About this exercise:
For the entries below, repeat exactly each line starting with the one that contains "- Příspěvek uvádí" and going on through the one that contains "### [Generative AI", and no others.

Material for this task:

****************

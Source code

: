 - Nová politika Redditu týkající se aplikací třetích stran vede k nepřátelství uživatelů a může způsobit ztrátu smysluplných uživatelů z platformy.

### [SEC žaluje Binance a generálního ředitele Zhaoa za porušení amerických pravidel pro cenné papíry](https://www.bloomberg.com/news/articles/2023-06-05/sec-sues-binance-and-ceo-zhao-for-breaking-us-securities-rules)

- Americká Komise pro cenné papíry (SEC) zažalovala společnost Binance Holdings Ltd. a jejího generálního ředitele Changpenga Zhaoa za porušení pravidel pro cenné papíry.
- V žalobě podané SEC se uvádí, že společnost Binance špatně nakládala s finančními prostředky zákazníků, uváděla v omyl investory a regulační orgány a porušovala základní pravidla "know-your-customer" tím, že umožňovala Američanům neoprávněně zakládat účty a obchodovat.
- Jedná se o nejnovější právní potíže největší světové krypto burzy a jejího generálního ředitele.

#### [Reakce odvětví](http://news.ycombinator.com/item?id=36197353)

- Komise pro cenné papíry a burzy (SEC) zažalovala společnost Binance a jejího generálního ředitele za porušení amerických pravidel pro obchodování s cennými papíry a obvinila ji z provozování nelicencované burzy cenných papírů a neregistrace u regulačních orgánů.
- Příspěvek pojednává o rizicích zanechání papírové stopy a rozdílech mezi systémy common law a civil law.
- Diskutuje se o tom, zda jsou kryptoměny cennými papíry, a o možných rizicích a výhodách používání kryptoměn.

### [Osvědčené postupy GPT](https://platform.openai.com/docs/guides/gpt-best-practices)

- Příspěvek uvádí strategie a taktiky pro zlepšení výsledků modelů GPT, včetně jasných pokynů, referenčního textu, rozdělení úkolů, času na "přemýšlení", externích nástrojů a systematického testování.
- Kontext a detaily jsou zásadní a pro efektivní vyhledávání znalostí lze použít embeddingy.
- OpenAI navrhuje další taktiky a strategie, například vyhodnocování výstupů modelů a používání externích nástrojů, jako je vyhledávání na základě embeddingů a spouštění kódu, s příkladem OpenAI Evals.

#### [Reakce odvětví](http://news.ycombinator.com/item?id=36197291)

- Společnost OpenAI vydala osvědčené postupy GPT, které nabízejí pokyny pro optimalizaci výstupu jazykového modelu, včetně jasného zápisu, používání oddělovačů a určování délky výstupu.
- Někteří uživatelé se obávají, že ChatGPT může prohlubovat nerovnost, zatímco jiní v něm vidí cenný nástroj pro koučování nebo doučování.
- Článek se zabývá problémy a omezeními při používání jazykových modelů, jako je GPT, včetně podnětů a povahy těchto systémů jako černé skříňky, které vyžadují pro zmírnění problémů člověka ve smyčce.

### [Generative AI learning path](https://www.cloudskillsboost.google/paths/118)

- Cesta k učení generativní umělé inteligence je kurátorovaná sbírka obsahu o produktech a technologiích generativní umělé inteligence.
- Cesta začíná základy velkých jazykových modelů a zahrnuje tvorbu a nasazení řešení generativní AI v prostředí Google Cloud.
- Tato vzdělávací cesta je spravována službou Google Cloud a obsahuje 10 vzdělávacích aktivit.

****************

Exercise answer:
- Příspěvek uvádí strategie a taktiky pro zlepšení výsledků modelů GPT, včetně jasných pokynů, referenčního textu, rozdělení úkolů, času na "přemýšlení", externích nástrojů a systematického testování.
- Kontext a detaily jsou zásadní a pro efektivní vyhledávání znalostí lze použít embeddingy.
- OpenAI navrhuje další taktiky a strategie, například vyhodnocování výstupů modelů a používání externích nástrojů, jako je vyhledávání na základě embeddingů a spouštění kódu, s příkladem OpenAI Evals.

#### [Reakce odvětví](http://news.ycombinator.com/item?id=36197291)

- Společnost OpenAI vydala osvědčené postupy GPT, které nabízejí pokyny pro optimalizaci výstupu jazykového modelu, včetně jasného zápisu, používání oddělovačů a určování délky výstupu.
- Někteří uživatelé se obávají, že ChatGPT může prohlubovat nerovnost, zatímco jiní v něm vidí cenný nástroj pro koučování nebo doučování.
- Článek se zabývá problémy a omezeními při používání jazykových modelů, jako je GPT, včetně podnětů a povahy těchto systémů jako černé skříňky, které vyžadují pro zmírnění problémů člověka ve smyčce.

### [Generative AI learning path](https://www.cloudskillsboost.google/paths/118)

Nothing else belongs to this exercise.